21s are a type of exercise that can be beneficial to muscle growth. 21s involve performing seven half-repetitions of an exercise. Half-repetitions are when a person does the lifting and lowering of the weight in two parts rather than one full repetition. Doing this can increase the amount of time the muscle is under tension, which can lead to greater muscle growth.
Benefits of 21s
The main benefit of 21s is that they can help to increase muscle hypertrophy. By doing half-repetitions, the muscle is under tension longer, leading to greater muscle growth.
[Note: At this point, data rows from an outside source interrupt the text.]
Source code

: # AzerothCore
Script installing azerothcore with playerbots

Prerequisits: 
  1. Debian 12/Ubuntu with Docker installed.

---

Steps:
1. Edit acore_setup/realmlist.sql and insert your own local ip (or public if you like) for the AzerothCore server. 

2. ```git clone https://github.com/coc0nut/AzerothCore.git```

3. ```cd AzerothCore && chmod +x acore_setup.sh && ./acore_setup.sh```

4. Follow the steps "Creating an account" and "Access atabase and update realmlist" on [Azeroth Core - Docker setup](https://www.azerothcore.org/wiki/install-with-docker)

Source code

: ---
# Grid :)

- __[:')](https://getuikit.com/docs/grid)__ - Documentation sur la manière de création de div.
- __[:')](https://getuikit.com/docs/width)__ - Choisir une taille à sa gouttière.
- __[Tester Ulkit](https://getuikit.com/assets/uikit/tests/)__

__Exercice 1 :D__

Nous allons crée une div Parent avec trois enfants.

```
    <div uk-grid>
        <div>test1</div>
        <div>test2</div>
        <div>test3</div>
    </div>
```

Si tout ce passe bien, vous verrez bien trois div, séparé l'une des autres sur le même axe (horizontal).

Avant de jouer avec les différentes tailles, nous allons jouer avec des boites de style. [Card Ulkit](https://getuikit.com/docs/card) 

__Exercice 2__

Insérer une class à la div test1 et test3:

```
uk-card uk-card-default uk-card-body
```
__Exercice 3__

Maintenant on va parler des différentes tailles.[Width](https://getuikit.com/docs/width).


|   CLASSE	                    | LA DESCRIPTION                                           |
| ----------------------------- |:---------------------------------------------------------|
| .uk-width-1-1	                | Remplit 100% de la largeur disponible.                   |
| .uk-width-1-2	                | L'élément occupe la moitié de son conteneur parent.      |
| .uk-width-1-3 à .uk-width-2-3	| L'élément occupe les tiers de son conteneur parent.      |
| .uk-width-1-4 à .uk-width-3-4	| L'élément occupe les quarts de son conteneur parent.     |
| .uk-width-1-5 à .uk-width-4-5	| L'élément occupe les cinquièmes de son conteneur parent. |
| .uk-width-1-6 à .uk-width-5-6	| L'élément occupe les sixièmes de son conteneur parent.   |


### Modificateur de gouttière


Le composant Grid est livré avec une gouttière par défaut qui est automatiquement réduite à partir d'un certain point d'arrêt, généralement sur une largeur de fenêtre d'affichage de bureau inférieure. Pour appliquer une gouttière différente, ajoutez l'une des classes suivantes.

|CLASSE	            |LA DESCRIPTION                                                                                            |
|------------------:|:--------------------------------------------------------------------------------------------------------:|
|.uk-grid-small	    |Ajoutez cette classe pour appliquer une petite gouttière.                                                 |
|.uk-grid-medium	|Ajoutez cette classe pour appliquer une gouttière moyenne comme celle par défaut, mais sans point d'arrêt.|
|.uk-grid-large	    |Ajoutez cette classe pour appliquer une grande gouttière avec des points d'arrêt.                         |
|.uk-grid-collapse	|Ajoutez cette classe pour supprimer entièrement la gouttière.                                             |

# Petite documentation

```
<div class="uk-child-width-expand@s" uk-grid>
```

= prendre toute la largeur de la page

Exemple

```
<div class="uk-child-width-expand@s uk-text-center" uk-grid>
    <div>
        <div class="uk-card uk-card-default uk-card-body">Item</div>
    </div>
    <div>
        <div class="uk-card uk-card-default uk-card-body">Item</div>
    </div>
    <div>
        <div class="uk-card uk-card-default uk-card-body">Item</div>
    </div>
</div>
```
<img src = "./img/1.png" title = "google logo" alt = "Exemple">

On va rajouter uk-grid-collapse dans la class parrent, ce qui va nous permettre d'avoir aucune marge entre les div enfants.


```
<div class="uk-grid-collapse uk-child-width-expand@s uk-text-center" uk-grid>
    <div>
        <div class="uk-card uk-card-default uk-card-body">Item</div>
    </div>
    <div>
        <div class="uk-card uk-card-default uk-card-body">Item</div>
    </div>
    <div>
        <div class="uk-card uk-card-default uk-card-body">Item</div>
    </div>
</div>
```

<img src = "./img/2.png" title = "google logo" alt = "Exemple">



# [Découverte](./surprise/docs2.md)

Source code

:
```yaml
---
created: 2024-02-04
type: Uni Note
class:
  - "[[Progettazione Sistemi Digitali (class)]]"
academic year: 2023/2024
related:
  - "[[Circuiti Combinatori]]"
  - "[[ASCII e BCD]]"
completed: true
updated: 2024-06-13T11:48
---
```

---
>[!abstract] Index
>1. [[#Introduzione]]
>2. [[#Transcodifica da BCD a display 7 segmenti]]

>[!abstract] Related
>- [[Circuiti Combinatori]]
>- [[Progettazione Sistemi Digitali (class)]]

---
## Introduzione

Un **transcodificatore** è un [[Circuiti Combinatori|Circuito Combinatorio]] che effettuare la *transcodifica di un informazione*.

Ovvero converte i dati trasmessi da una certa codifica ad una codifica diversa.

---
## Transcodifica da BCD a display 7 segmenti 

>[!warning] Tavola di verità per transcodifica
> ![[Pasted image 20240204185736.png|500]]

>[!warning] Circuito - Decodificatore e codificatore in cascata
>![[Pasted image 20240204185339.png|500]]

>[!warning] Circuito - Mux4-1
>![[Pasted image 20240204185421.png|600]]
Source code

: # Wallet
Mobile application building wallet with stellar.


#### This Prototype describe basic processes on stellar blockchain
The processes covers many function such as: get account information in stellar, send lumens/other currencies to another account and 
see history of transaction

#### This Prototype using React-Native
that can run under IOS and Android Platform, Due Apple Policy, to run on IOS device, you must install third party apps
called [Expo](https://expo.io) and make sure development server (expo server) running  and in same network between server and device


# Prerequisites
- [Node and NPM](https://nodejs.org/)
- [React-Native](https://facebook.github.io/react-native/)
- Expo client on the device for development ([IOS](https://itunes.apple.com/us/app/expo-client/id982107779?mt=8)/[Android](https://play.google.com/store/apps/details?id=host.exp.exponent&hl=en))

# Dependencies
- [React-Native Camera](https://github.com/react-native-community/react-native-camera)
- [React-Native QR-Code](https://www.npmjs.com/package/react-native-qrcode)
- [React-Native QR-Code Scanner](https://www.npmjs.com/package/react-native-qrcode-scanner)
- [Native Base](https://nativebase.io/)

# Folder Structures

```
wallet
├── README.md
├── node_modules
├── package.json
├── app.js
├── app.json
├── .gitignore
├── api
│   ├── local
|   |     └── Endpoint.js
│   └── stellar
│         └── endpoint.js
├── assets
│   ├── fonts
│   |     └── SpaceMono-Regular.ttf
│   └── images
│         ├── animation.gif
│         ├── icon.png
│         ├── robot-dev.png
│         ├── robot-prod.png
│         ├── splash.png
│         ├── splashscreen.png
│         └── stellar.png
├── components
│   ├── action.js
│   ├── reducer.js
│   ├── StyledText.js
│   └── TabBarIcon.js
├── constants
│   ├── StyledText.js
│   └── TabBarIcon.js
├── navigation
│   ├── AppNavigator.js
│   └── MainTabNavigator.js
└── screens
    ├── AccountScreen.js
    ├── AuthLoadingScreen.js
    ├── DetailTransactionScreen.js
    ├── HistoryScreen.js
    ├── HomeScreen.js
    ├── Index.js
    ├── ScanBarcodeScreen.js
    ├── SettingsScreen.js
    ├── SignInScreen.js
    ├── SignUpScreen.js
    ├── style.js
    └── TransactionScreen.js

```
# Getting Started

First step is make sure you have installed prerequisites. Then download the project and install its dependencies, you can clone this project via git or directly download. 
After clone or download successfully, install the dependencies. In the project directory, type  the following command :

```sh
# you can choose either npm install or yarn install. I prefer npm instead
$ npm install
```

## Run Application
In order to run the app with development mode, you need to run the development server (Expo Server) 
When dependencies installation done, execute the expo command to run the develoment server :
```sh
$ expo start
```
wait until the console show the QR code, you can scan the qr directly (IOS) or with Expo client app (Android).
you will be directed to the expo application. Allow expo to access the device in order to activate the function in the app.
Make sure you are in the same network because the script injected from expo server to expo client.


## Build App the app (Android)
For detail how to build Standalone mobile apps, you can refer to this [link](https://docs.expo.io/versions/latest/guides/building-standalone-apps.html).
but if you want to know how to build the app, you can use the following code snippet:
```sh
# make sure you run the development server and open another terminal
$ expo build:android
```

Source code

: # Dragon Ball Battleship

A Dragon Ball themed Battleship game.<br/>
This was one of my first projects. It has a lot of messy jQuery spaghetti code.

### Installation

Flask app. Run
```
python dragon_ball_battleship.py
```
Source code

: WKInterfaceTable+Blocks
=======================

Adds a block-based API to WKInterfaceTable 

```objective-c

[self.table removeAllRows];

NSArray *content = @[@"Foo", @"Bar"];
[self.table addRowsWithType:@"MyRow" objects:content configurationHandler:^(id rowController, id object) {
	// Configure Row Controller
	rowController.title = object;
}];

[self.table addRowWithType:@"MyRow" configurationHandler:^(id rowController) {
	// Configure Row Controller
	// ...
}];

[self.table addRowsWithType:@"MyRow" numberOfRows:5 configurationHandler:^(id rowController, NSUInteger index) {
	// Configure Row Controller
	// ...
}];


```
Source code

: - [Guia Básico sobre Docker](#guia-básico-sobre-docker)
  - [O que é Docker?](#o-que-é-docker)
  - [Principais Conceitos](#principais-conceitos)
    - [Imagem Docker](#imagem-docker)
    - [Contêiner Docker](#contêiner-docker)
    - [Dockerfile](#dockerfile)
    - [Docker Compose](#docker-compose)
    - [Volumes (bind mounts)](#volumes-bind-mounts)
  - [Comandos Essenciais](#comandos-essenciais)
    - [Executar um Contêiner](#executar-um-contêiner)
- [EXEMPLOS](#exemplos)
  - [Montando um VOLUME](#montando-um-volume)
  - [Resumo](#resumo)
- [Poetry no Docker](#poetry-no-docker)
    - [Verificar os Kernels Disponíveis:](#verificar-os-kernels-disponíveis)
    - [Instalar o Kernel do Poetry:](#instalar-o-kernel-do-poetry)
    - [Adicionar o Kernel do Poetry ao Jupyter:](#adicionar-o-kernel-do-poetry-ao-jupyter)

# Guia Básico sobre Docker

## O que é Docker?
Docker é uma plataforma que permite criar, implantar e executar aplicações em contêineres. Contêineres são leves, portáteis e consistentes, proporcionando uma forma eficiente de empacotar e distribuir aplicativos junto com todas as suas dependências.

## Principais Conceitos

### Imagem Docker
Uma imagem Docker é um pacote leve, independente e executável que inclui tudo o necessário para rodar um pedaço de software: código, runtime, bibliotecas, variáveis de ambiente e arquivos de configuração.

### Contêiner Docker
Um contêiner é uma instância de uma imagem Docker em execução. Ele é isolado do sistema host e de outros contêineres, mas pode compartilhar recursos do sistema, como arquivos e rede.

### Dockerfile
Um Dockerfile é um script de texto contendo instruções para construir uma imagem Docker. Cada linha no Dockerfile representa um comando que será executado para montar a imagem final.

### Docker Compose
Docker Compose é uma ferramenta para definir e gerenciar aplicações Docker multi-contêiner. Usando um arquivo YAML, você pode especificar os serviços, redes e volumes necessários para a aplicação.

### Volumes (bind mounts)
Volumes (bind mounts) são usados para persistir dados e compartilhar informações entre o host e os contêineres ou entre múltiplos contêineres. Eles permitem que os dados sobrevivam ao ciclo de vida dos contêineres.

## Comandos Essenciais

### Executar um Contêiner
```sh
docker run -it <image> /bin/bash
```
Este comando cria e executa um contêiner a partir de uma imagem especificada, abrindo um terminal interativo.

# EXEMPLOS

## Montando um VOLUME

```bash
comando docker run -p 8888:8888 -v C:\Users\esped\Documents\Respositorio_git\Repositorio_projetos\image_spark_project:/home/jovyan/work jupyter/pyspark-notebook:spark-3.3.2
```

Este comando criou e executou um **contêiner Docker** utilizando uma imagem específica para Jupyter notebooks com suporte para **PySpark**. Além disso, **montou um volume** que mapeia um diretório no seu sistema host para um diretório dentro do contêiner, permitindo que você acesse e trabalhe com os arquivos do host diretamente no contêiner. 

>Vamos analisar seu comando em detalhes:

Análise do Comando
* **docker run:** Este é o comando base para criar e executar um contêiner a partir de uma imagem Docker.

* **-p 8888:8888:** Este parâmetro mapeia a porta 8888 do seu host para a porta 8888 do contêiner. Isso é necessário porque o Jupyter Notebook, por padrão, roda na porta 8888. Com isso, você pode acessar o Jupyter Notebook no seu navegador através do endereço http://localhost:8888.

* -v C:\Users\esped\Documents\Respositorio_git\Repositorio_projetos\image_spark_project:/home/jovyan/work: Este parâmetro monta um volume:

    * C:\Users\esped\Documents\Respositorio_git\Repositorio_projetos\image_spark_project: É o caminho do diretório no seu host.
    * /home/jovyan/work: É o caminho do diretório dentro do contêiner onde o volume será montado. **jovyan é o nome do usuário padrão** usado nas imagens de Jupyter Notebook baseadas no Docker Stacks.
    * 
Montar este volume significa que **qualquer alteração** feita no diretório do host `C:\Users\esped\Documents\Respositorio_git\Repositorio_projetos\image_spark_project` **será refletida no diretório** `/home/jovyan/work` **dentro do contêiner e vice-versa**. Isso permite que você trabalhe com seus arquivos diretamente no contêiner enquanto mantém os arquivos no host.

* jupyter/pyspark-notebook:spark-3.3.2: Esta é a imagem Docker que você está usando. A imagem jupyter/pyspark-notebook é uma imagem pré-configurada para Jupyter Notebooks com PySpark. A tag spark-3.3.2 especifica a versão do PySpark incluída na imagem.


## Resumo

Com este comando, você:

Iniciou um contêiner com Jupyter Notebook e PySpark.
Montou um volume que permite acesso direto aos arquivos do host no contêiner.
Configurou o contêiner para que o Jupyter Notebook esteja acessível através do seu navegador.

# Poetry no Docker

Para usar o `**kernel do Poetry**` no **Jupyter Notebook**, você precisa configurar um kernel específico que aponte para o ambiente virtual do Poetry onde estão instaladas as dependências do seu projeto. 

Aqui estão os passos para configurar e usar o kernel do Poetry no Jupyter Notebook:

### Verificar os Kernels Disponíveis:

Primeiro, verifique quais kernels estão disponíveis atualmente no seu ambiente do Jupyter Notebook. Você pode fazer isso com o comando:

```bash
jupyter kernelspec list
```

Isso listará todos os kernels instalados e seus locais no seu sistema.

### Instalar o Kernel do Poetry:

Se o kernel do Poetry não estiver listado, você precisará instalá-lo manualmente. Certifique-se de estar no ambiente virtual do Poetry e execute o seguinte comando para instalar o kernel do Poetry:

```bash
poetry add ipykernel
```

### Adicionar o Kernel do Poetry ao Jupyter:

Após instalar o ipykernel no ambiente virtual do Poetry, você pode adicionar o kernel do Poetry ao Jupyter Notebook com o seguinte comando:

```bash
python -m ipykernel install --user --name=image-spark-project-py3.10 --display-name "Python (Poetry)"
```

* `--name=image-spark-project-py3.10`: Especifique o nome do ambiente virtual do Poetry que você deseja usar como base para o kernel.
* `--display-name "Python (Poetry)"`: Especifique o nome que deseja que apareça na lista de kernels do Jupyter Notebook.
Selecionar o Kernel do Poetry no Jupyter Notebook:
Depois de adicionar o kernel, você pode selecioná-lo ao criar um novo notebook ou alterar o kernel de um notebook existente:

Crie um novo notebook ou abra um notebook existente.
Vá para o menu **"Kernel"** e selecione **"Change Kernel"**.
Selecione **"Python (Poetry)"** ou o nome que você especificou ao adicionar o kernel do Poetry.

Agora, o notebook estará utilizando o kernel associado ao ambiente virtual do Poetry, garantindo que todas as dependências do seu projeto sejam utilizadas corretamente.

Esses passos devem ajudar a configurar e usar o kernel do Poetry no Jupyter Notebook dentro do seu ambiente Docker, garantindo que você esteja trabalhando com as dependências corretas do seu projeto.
Additionally, 21s can help to increase muscular endurance, allowing a person to do more reps without fatiguing as quickly.
How To Do 21s
To do 21s, select an exercise that works the desired muscle group. For example, for biceps, a curl can be used. For the first seven reps, do half reps, meaning lift the weight halfway and then lower it halfway, as opposed to a full range of motion. Then, for the second seven reps, lift the weight all the way up and then lower it all the way down. Finally, do seven full reps.
Conclusion
21s can be a great way to increase muscle growth. They involve doing half-repetitions of an exercise, which can increase the amount of time the muscle is under tension and lead to greater muscle growth. Additionally, they can help to improve muscular endurance. To do 21s, select an exercise and then do seven half-repetitions followed by seven full repetitions.